Exercise input:
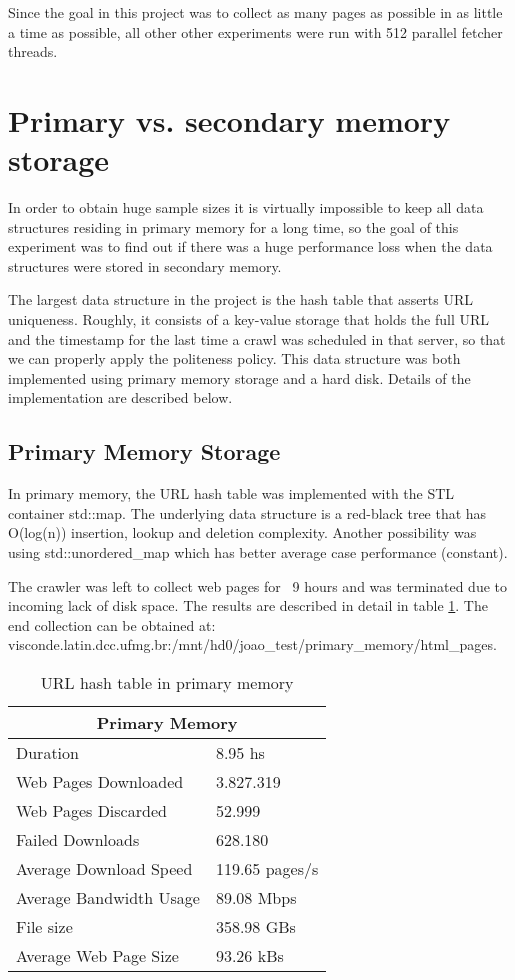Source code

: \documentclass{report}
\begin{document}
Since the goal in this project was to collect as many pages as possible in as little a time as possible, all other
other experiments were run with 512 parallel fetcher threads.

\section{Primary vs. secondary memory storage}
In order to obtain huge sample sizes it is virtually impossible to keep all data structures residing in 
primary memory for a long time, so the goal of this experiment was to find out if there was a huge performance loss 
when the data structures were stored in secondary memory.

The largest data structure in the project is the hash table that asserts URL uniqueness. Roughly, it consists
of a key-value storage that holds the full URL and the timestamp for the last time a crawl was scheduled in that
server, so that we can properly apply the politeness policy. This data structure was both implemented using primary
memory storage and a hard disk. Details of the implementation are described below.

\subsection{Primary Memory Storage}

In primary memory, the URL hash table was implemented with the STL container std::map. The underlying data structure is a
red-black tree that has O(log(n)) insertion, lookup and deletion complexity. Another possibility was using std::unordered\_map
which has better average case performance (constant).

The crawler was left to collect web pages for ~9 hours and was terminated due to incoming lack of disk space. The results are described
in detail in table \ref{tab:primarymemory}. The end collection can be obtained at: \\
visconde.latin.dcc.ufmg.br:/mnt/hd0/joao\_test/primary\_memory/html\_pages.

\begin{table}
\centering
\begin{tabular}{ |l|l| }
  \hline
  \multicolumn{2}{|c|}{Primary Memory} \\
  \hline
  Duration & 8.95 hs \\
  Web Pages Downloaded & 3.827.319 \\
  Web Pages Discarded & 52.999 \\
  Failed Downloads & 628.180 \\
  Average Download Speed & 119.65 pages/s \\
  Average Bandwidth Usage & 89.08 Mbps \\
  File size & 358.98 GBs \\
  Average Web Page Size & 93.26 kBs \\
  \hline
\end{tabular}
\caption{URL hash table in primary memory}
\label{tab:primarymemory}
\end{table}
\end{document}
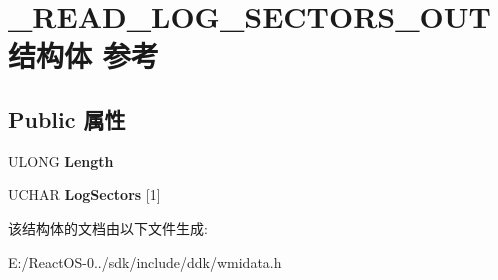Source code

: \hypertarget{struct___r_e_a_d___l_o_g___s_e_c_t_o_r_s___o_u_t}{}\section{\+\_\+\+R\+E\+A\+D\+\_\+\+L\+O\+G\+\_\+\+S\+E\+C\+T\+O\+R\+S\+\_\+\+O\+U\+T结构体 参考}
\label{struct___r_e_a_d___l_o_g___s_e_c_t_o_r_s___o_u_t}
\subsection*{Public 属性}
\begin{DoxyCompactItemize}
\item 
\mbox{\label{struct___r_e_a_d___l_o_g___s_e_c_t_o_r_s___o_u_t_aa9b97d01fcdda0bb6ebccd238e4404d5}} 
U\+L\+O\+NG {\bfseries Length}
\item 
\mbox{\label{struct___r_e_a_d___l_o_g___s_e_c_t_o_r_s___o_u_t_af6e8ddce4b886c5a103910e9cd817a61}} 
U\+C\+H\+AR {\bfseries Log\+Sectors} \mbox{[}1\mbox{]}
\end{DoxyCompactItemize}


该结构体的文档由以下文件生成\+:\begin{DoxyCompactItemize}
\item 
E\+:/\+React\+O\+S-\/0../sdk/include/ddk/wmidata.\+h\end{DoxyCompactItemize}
---
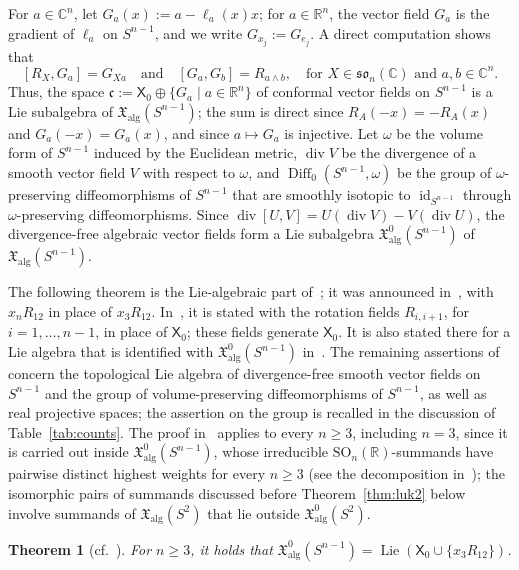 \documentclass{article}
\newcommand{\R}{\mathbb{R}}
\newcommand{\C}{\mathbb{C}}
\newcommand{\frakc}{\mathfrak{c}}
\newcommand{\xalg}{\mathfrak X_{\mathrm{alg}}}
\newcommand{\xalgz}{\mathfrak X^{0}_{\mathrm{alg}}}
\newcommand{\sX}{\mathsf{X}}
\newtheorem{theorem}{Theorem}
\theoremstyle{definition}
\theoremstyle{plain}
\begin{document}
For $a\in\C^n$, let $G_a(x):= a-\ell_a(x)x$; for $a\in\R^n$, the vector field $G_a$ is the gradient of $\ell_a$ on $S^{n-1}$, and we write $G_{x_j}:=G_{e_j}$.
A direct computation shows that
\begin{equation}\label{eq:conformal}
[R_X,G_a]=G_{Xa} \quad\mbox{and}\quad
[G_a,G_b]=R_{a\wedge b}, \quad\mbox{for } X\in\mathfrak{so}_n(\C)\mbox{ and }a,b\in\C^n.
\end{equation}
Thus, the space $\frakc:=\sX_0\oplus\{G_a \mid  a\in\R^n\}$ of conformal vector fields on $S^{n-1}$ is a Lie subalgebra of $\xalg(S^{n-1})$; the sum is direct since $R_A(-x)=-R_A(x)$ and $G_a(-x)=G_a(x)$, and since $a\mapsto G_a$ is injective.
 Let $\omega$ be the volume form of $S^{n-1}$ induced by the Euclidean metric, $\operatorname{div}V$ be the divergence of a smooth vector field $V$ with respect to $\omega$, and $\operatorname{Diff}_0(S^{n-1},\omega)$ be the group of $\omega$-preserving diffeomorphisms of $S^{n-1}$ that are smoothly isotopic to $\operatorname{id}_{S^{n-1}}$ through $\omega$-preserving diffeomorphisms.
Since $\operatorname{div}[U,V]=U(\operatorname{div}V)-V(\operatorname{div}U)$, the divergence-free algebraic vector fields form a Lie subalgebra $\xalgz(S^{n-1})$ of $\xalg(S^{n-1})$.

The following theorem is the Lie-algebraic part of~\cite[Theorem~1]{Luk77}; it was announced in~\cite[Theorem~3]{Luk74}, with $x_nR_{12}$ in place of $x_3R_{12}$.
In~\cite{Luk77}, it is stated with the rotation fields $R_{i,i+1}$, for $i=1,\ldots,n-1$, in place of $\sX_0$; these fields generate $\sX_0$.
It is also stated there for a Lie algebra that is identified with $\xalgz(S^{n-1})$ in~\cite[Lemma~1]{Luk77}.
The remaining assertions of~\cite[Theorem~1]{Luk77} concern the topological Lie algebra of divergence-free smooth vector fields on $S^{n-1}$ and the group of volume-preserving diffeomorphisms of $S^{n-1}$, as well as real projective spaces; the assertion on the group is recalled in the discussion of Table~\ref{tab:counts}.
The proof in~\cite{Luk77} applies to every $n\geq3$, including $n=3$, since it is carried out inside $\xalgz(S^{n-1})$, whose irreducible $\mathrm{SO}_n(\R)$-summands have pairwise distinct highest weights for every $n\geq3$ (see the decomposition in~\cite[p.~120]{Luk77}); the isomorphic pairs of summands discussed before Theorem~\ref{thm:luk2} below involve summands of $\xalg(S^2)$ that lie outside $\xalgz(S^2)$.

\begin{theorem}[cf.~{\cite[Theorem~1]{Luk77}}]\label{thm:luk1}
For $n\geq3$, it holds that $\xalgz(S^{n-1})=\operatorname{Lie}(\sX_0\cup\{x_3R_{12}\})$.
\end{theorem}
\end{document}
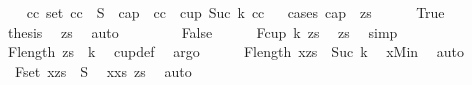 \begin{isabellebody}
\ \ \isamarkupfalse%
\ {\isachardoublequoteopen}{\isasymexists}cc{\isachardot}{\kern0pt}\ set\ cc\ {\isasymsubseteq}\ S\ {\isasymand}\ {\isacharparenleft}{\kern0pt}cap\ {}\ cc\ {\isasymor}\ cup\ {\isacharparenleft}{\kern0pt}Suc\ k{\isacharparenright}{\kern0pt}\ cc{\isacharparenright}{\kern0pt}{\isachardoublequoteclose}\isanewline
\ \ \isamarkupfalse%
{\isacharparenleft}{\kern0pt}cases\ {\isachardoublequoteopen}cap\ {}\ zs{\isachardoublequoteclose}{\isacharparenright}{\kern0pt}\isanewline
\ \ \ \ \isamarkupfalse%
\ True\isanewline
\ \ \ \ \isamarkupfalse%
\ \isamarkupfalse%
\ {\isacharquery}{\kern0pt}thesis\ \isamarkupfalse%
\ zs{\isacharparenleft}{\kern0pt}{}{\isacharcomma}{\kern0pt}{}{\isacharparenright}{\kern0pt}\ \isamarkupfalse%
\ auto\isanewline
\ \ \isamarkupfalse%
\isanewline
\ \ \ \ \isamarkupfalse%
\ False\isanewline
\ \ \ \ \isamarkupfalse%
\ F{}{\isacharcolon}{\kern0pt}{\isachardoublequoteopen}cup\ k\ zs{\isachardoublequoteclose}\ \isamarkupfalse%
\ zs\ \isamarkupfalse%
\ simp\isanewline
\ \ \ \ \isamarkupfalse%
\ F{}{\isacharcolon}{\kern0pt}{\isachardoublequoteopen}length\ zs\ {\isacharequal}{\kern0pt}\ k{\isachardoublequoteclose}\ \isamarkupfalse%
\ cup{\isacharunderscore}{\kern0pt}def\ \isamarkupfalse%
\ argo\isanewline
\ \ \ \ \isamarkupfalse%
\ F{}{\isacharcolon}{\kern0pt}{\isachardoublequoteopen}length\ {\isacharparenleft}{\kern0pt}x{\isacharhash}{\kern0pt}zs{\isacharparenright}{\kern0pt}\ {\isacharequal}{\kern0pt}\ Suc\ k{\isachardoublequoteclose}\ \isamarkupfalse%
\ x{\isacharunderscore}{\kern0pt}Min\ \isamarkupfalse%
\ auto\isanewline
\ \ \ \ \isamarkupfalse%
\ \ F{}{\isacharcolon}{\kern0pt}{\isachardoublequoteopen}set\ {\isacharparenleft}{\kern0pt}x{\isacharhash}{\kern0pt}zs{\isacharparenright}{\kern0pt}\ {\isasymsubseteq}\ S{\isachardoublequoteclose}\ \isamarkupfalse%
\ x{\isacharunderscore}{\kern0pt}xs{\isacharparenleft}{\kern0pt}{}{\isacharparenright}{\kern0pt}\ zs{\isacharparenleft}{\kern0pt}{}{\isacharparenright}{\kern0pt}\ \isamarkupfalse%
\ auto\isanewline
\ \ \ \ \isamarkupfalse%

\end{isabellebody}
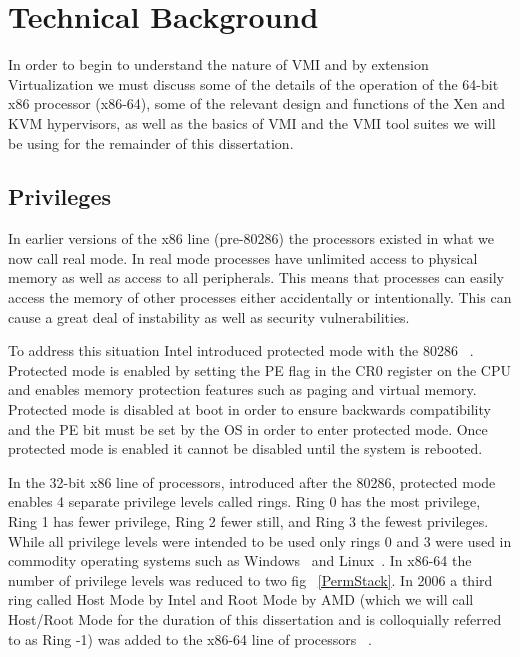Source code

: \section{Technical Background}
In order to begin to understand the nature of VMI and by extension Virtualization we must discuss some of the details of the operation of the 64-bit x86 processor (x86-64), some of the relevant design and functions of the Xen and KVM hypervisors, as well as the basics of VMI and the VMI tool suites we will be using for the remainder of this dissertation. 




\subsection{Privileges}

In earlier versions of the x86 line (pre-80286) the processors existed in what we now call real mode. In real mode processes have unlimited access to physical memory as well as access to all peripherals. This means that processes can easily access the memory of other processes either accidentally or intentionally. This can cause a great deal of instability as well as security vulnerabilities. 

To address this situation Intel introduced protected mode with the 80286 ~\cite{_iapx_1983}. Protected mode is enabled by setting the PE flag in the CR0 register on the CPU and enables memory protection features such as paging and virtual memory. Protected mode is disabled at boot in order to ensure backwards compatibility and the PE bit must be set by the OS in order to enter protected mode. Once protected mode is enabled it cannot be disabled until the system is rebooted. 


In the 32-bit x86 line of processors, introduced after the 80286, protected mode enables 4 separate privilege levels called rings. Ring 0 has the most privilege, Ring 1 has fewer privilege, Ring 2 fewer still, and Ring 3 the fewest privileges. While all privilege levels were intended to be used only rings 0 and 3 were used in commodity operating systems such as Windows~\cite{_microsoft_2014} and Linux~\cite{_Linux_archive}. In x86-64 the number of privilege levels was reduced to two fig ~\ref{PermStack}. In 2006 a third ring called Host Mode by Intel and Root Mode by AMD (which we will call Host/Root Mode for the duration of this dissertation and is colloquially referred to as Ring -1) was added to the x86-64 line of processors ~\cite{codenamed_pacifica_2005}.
...
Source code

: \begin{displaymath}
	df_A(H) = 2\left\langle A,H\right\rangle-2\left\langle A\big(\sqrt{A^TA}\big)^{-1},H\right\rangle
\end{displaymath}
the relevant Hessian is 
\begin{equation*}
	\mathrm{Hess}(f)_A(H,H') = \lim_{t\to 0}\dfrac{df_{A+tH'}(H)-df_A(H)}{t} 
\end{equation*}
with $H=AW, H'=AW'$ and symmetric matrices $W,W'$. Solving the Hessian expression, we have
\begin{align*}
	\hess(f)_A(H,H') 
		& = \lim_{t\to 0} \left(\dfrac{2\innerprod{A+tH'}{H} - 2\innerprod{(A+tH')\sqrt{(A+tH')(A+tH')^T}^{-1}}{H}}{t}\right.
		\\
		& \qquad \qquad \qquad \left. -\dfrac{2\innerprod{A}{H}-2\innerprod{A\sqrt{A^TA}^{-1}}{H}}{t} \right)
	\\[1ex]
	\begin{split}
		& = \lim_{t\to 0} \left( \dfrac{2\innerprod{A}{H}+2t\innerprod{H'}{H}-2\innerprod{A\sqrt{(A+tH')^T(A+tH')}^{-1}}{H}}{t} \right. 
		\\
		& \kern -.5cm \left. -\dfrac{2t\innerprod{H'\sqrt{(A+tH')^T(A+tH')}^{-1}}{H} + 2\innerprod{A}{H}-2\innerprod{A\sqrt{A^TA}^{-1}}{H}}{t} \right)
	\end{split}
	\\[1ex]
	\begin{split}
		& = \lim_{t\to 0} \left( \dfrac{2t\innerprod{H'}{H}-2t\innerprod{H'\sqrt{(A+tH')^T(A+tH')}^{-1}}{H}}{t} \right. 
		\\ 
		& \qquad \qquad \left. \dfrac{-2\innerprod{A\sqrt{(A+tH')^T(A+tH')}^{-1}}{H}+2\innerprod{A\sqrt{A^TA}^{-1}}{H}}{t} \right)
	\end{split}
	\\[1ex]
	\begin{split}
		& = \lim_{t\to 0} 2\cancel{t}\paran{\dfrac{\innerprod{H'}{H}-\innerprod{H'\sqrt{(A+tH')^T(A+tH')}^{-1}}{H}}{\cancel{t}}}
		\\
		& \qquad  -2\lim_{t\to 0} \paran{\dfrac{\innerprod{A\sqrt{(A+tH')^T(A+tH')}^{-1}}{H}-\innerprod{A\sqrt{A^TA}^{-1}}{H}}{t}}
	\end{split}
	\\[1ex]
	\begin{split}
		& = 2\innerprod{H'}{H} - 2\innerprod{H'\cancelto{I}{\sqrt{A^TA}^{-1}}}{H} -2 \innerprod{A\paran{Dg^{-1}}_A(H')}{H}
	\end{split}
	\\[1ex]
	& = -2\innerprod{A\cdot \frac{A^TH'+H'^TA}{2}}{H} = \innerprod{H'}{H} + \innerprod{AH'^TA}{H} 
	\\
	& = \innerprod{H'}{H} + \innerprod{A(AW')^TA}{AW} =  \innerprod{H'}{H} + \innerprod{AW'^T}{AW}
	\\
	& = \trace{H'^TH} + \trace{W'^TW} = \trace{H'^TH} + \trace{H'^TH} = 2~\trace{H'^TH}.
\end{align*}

What is needed: Where a line in the material contains "direct", copy that line.

Written solution:
A direct computation shows that
Thus, the space $\frakc:=\sX_0\oplus\{G_a \mid  a\in\R^n\}$ of conformal vector fields on $S^{n-1}$ is a Lie subalgebra of $\xalg(S^{n-1})$; the sum is direct since $R_A(-x)=-R_A(x)$ and $G_a(-x)=G_a(x)$, and since $a\mapsto G_a$ is injective.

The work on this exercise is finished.